ゴハおじさんのゆかいなお話/千葉茂樹・訳/徳間書店/2010年初版
何百年もエジプトで愛され続けているというゴハじいさんの話。まぬけ、がんこで、ときにはかしこいゴハじいさんです。エジプトの職人さんの布製画という珍しい挿絵が入っていてゴハおじさんの人気のほどがうかがえます。
<ゴハおじさん、強盗にであう>
ゴハおじさんが、町はずれの道で、二人ずれの強盗にであいます。おじさんはお金を全然もっていなかったが、ないというとナイフで刺されるかもしれないと思い、お金をたんまり持っているという。そして、お金は二人のどちらかにあげたいというと、二人は大声ではげしくののしりあい、なぐったり、けったりの喧嘩になってしまいます。
ゴハじいさんはその場をそっと逃げ出します。
冷静な判断力があるゴハじいさんです。
<だんまりのゴハおじさん>
日本だけでなく多くの外国にもある類似の話です。
ロバに、どちらがえさをやるかでいいあらそったゴハおじさん夫婦。

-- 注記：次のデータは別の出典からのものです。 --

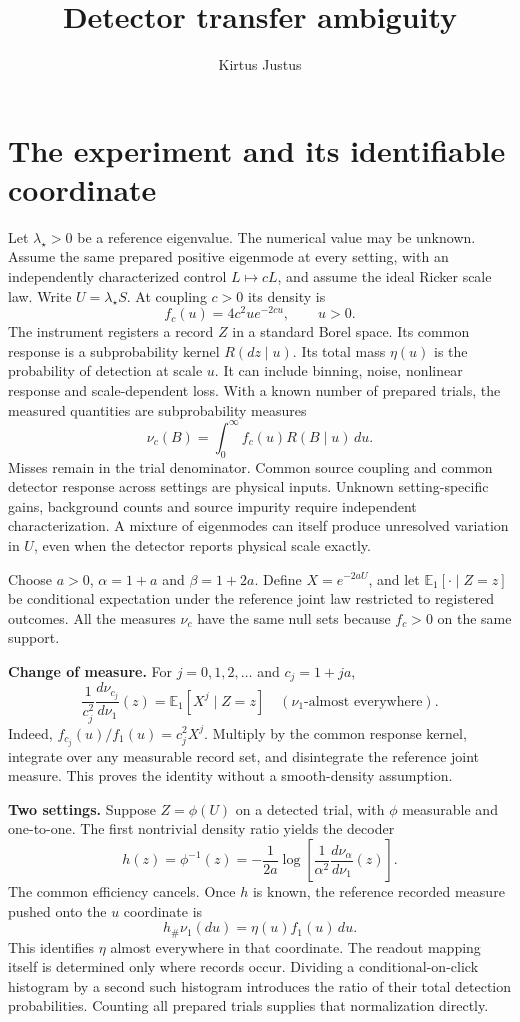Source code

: \documentclass[10pt,a4paper]{article}
\title{Detector transfer ambiguity}\author{Kirtus Justus}\date{}
\begin{document}
\maketitle
\section{The experiment and its identifiable coordinate}
Let $\lambda_\star>0$ be a reference eigenvalue. The numerical value may be unknown. Assume the same prepared positive eigenmode at every setting, with an independently characterized control $L\mapsto cL$, and assume the ideal Ricker scale law. Write $U=\lambda_\star S$. At coupling $c>0$ its density is
\[
 f_c(u)=4c^2u e^{-2cu},\qquad u>0.
\]
The instrument registers a record $Z$ in a standard Borel space. Its common response is a subprobability kernel $R(dz\mid u)$. Its total mass $\eta(u)$ is the probability of detection at scale $u$. It can include binning, noise, nonlinear response and scale-dependent loss. With a known number of prepared trials, the measured quantities are subprobability measures
\[
 \nu_c(B)=\int_0^\infty f_c(u)R(B\mid u)\,du.
\]
Misses remain in the trial denominator. Common source coupling and common detector response across settings are physical inputs. Unknown setting-specific gains, background counts and source impurity require independent characterization. A mixture of eigenmodes can itself produce unresolved variation in $U$, even when the detector reports physical scale exactly.

Choose $a>0$, $\alpha=1+a$ and $\beta=1+2a$. Define $X=e^{-2aU}$, and let $\mathbb E_1[\cdot\mid Z=z]$ be conditional expectation under the reference joint law restricted to registered outcomes. All the measures $\nu_c$ have the same null sets because $f_c>0$ on the same support.

\textbf{Change of measure.} For $j=0,1,2,\ldots$ and $c_j=1+ja$,
\[
 \frac1{c_j^2}\frac{d\nu_{c_j}}{d\nu_1}(z)=\mathbb E_1[X^j\mid Z=z]
 \quad (\nu_1\text{-almost everywhere}).
\]
Indeed, $f_{c_j}(u)/f_1(u)=c_j^2X^j$. Multiply by the common response kernel, integrate over any measurable record set, and disintegrate the reference joint measure. This proves the identity without a smooth-density assumption.

\textbf{Two settings.} Suppose $Z=\phi(U)$ on a detected trial, with $\phi$ measurable and one-to-one. The first nontrivial density ratio yields the decoder
\[
 h(z)=\phi^{-1}(z)=-\frac1{2a}\log\!\left[\frac1{\alpha^2}\frac{d\nu_\alpha}{d\nu_1}(z)\right].
\]
The common efficiency cancels. Once $h$ is known, the reference recorded measure pushed onto the $u$ coordinate is
\[
 h_\#\nu_1(du)=\eta(u) f_1(u)\,du.
\]
This identifies $\eta$ almost everywhere in that coordinate. The readout mapping itself is determined only where records occur. Dividing a conditional-on-click histogram by a second such histogram introduces the ratio of their total detection probabilities. Counting all prepared trials supplies that normalization directly.
\end{document}
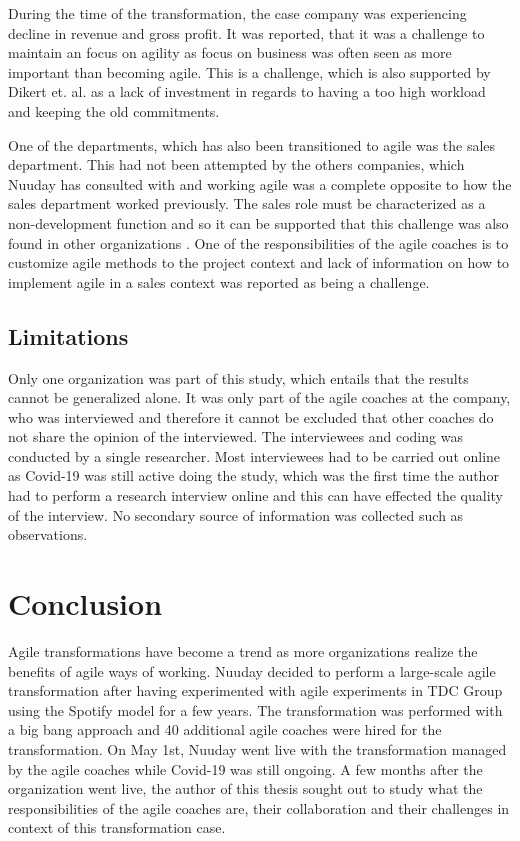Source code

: \documentclass[11pt,a4paper]{report}
\begin{document}
During the time of the transformation, the case company was experiencing decline in revenue and gross profit. It was reported, that it was a challenge to maintain an focus on agility as focus on business was often seen as more important than becoming agile. This is a challenge, which is also supported by Dikert et. al. \cite{dikert2016challenges} as a lack of investment in regards to having a too high workload and keeping the old commitments. 

One of the departments, which has also been transitioned to agile was the sales department. This had not been attempted by the others companies, which Nuuday has consulted with and working agile was a complete opposite to how the sales department worked previously. The sales role must be characterized as a non-development function and so it can be supported that this challenge was also found in other organizations \cite{dikert2016challenges}. One of the responsibilities of the agile coaches is to customize agile methods to the project context \cite{stray2020agile} and lack of information on how to implement agile in a sales context was reported as being a challenge.

\section{Limitations}
Only one organization was part of this study, which entails that the results cannot be generalized alone. It was only part of the agile coaches at the company, who was interviewed and therefore it cannot be excluded that other coaches do not share the opinion of the interviewed. The interviewees and coding was conducted by a single researcher. Most interviewees had to be carried out online as Covid-19 was still active doing the study, which was the first time the author had to perform a research interview online and this can have effected the quality of the interview. No secondary source of information was collected such as observations.

\chapter{Conclusion}
Agile transformations have become a trend as more organizations realize the benefits of agile ways of working. Nuuday decided to perform a large-scale agile transformation after having experimented with agile experiments in TDC Group using the Spotify model for a few years. The transformation was performed with a big bang approach and 40 additional agile coaches were hired for the transformation. On May 1st, Nuuday went live with the transformation managed by the agile coaches while Covid-19 was still ongoing. A few months after the organization went live, the author of this thesis sought out to study what the responsibilities of the agile coaches are, their collaboration and their challenges in context of this transformation case.
\end{document}
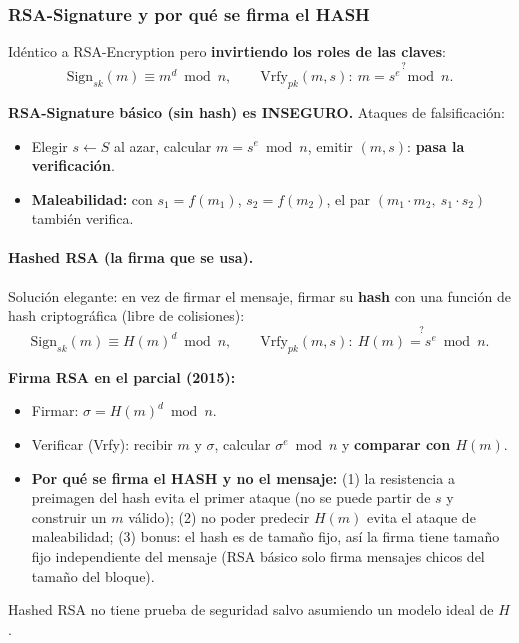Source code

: \documentclass[../main.tex]{subfiles}
\begin{document}
\subsubsection{RSA-Signature y por qué se firma el HASH}

Idéntico a RSA-Encryption pero \textbf{invirtiendo los roles de las claves}:
\[ \mathrm{Sign}_{sk}(m)\equiv m^d \bmod n, \qquad
   \mathrm{Vrfy}_{pk}(m,s):\ \overset{?}{m=s^e \bmod n}. \]

\begin{ojo}
\textbf{RSA-Signature básico (sin hash) es INSEGURO.} Ataques de falsificación:
\begin{itemize}[leftmargin=1.4em,nosep]
  \item Elegir $s\leftarrow S$ al azar, calcular $m=s^e\bmod n$, emitir $(m,s)$:
  \textbf{pasa la verificación}.
  \item \textbf{Maleabilidad:} con $s_1=f(m_1)$, $s_2=f(m_2)$, el par
  $(m_1\!\cdot m_2,\ s_1\!\cdot s_2)$ también verifica.
\end{itemize}
\end{ojo}

\paragraph{Hashed RSA (la firma que se usa).} Solución elegante: en vez de firmar
el mensaje, firmar su \textbf{hash} con una función de hash criptográfica (libre de
colisiones):
\[ \mathrm{Sign}_{sk}(m)\equiv H(m)^d \bmod n, \qquad
   \mathrm{Vrfy}_{pk}(m,s):\ \overset{?}{H(m)=s^e \bmod n}. \]

\begin{examen}
\textbf{Firma RSA en el parcial (2015):}
\begin{itemize}[leftmargin=1.4em,nosep]
  \item Firmar: $\sigma=H(m)^d \bmod n$.
  \item Verificar (Vrfy): recibir $m$ y $\sigma$, calcular $\sigma^e \bmod n$ y
  \textbf{comparar con $H(m)$}.
  \item \textbf{Por qué se firma el HASH y no el mensaje:} (1) la resistencia a
  preimagen del hash evita el primer ataque (no se puede partir de $s$ y construir
  un $m$ válido); (2) no poder predecir $H(m)$ evita el ataque de maleabilidad;
  (3) bonus: el hash es de tamaño fijo, así la firma tiene tamaño fijo
  independiente del mensaje (RSA básico solo firma mensajes chicos del tamaño del
  bloque).
\end{itemize}
Hashed RSA no tiene prueba de seguridad salvo asumiendo un modelo ideal de $H$.
\end{examen}
\end{document}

先にしゃべった方がえさをやることに。
ゴハおじさんの家に泥棒がはいりますが、ゴハおじさんは泥棒をみているだけ。泥棒がゴハおじさんのかぶっているターバンをとってもだまったまま。
泥棒と入れ替わりに入ってきたのは、おくさんから身振り手振りで頼まれたスープをもってきた、友達の息子。
ゴハおじさんは返事をしません。身振り手振りで泥棒がっ入ったことを伝えようと自分の頭をゆびさします。すると男の子は頭にスープをかけてほしいと思い込み、そのとおりにします。あついスープが顔を流れ落ちます。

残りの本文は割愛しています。